══ Records to process ══

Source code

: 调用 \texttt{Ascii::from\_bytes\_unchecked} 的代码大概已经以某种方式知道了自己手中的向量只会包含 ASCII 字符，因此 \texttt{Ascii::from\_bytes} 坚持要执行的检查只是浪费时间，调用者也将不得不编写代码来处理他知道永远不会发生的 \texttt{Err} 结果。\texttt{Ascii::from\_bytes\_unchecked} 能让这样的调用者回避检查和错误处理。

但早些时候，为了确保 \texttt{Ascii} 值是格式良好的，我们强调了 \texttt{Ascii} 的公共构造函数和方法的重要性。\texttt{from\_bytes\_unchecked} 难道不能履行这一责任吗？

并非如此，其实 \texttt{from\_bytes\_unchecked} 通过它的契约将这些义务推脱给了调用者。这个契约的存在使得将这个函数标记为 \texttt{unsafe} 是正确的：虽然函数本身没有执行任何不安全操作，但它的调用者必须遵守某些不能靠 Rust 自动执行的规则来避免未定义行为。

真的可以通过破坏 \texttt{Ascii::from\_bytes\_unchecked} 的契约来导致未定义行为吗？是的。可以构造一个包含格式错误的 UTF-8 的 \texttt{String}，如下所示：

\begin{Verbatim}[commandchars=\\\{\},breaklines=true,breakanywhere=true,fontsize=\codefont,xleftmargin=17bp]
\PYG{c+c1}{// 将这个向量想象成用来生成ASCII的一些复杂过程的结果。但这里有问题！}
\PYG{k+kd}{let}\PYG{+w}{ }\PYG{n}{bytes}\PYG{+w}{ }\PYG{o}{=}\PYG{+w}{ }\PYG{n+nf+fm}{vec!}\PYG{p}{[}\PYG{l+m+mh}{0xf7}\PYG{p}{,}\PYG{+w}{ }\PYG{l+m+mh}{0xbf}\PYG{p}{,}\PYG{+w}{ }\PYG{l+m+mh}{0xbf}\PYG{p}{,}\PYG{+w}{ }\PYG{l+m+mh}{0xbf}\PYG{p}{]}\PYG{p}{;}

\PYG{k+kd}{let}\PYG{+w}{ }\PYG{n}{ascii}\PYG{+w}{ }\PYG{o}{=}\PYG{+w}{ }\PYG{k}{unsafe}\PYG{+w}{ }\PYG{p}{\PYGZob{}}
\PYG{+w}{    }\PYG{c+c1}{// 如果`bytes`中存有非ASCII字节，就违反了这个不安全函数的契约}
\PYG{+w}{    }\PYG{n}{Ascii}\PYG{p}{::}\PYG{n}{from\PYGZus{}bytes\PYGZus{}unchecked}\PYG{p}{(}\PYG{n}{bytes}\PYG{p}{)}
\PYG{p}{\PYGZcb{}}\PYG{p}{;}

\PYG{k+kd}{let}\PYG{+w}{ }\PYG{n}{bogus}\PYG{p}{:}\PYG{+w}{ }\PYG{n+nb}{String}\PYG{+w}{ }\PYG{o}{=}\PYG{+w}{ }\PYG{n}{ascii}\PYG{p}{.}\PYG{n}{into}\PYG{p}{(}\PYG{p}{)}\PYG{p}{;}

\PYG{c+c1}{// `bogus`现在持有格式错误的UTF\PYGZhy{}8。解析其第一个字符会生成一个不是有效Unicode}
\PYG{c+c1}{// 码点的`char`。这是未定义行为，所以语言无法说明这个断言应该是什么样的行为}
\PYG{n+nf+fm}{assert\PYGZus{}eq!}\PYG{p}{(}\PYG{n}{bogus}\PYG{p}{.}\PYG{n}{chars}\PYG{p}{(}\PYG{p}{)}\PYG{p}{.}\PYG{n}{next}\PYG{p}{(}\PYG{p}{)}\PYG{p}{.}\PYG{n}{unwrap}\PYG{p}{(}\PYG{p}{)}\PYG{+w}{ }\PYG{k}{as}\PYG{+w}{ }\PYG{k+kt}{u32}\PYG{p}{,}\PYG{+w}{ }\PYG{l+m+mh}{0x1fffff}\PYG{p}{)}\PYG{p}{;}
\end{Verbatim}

═══

- [Exercise] All lines with the word "texttt" are needed; pull them from the entries and copy each.

- [Expected output]
: 调用 \texttt{Ascii::from\_bytes\_unchecked} 的代码大概已经以某种方式知道了自己手中的向量只会包含 ASCII 字符，因此 \texttt{Ascii::from\_bytes} 坚持要执行的检查只是浪费时间，调用者也将不得不编写代码来处理他知道永远不会发生的 \texttt{Err} 结果。\texttt{Ascii::from\_bytes\_unchecked} 能让这样的调用者回避检查和错误处理。
但早些时候，为了确保 \texttt{Ascii} 值是格式良好的，我们强调了 \texttt{Ascii} 的公共构造函数和方法的重要性。\texttt{from\_bytes\_unchecked} 难道不能履行这一责任吗？
并非如此，其实 \texttt{from\_bytes\_unchecked} 通过它的契约将这些义务推脱给了调用者。这个契约的存在使得将这个函数标记为 \texttt{unsafe} 是正确的：虽然函数本身没有执行任何不安全操作，但它的调用者必须遵守某些不能靠 Rust 自动执行的规则来避免未定义行为。
真的可以通过破坏 \texttt{Ascii::from\_bytes\_unchecked} 的契约来导致未定义行为吗？是的。可以构造一个包含格式错误的 UTF-8 的 \texttt{String}，如下所示：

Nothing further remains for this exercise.